I had the PC port way back then and I remember the impossible jump. What's interesting though, is I remember the second jump, not the first! It was exactly the same with the single column coming down right between the gap. The gap was too wide to short jump, and the column blocked the long jump. But how did I make the first jump? I can't explain it! Maybe I had a later copy that fixed the first jump but not the second? I don't know, but I definitely remember it was the second jump that got me stuck. Weird!
I genuinely find it offensive that a developer never tested his game by playing it all the way through to make sure you could actually complete it. I would never release a game I hadn't actually beaten entirely first.

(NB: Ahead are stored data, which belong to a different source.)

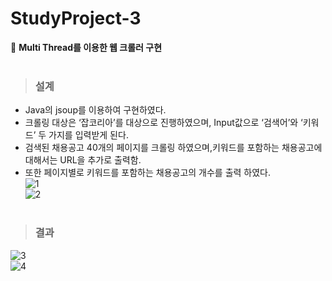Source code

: # StudyProject-3
📱 <strong>Multi Thread를 이용한 웹 크롤러 구현</strong><br><br>

> ### 설계
* Java의 jsoup를 이용하여 구현하였다. 
* 크롤링 대상은 ‘잡코리아’를 대상으로 진행하였으며, Input값으로 ‘검색어’와 ‘키워드’ 두 가지를 입력받게 된다. 
* 검색된 채용공고 40개의 페이지를 크롤링 하였으며,키워드를 포함하는 채용공고에 대해서는 URL을 추가로 출력함. 
* 또한 페이지별로 키워드를 포함하는 채용공고의 개수를 출력 하였다.<br>
![1](https://user-images.githubusercontent.com/76520025/116523154-e0bd3800-a910-11eb-80a3-1d8110df899d.jpg)<br>
![2](https://user-images.githubusercontent.com/76520025/116523146-def37480-a910-11eb-9386-1f0862c43834.jpg)<br/><br/>

> ### 결과
![3](https://user-images.githubusercontent.com/76520025/116523150-df8c0b00-a910-11eb-9968-2e1918d0ade6.JPG)<br>
![4](https://user-images.githubusercontent.com/76520025/116523153-e024a180-a910-11eb-9f30-53925a287fa0.JPG)<br/><br/>
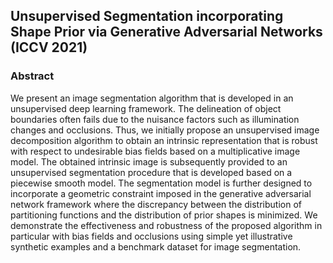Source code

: ## Unsupervised Segmentation incorporating Shape Prior via Generative Adversarial Networks (ICCV 2021)

### Abstract

We present an image segmentation algorithm that is developed in an unsupervised deep learning framework. The delineation of object boundaries often fails due to the nuisance factors such as illumination changes and occlusions. Thus, we initially propose an unsupervised image decomposition algorithm to obtain an intrinsic representation that is robust with respect to undesirable bias fields based on a multiplicative image model. The obtained intrinsic image is subsequently provided to an unsupervised segmentation procedure that is developed based on a piecewise smooth model. The segmentation model is further designed to incorporate a geometric constraint imposed in the generative adversarial network framework where the discrepancy between the distribution of partitioning functions and the distribution of prior shapes is minimized. We demonstrate the effectiveness and robustness of the proposed algorithm in particular with bias fields and occlusions using simple yet illustrative synthetic examples and a benchmark dataset for image segmentation.
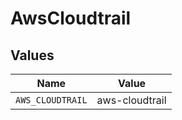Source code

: # AwsCloudtrail


## Values

| Name             | Value            |
| ---------------- | ---------------- |
| `AWS_CLOUDTRAIL` | aws-cloudtrail   |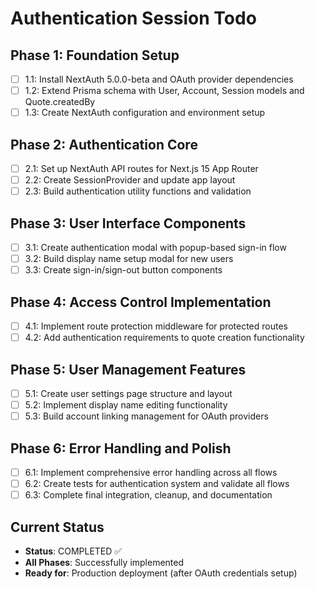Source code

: # Authentication Session Todo

## Phase 1: Foundation Setup
- [ ] 1.1: Install NextAuth 5.0.0-beta and OAuth provider dependencies
- [ ] 1.2: Extend Prisma schema with User, Account, Session models and Quote.createdBy
- [ ] 1.3: Create NextAuth configuration and environment setup

## Phase 2: Authentication Core  
- [ ] 2.1: Set up NextAuth API routes for Next.js 15 App Router
- [ ] 2.2: Create SessionProvider and update app layout
- [ ] 2.3: Build authentication utility functions and validation

## Phase 3: User Interface Components
- [ ] 3.1: Create authentication modal with popup-based sign-in flow
- [ ] 3.2: Build display name setup modal for new users
- [ ] 3.3: Create sign-in/sign-out button components

## Phase 4: Access Control Implementation
- [ ] 4.1: Implement route protection middleware for protected routes
- [ ] 4.2: Add authentication requirements to quote creation functionality

## Phase 5: User Management Features
- [ ] 5.1: Create user settings page structure and layout
- [ ] 5.2: Implement display name editing functionality
- [ ] 5.3: Build account linking management for OAuth providers

## Phase 6: Error Handling and Polish
- [ ] 6.1: Implement comprehensive error handling across all flows
- [ ] 6.2: Create tests for authentication system and validate all flows
- [ ] 6.3: Complete final integration, cleanup, and documentation

## Current Status
- **Status**: COMPLETED ✅
- **All Phases**: Successfully implemented
- **Ready for**: Production deployment (after OAuth credentials setup)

The PC in 1989 was underpowered and had shitty sound and graphics hardware tied to a decent processor. It wasn’t until 1992 that PC software performance became so extreme that it could outdo other systems hardware sprites, character graphics, blits etc in software and decent sound cards were common. Most PC ports were shat out in a 4 month deadline by some inexperienced programmer. Programmng is hard, and there’s no time left to take a couple of days and get good at the game and try to complete it after it is done. That’s characteristic of movie tie in games and even worse if they are also ports.
Yeah the Europeans did get releases of games with bug fixes in them. If you look at Battletoads on NES they fixed the issue when you get to the Stage with the 2 player glitch where player 2 would just die for no reason. And the DOS version of TMNT are two examples of this.
I swore my nes version was messed up as well?? As a kid I recall trying to make the rope shoot out to no avail at that spot. Ended up driving around shooting foot soldiers till I got bored and turned it off.
The NES version was full of annoying little bugs as well, which made completion of the game all but impossible for those other than the incredibly dedicated. With the NES game, it was a lack of save/password feature that made this - an otherwise outstanding game - average. Then there were the impossibly placed pizza boosts. What I concluded from it all was the TMNT craze blew up fast and software houses wanted to get the games out quickly, meaning that unforgivable errors were left unaddressed in the final products.
I knew exactly what this was before even watching the video. Believe it or not, I was able to get past that point without cheating. (I wasn't aware of a cheat code.) If you recall, there is a half jump you can do. When you pull it off correctly, your turtle will jump standing up without turning into a ball. I remember it took a while, but you can maneuver across. Same thing with the next jump but I recall getting hit by the enemy which helped to get by on the second jump.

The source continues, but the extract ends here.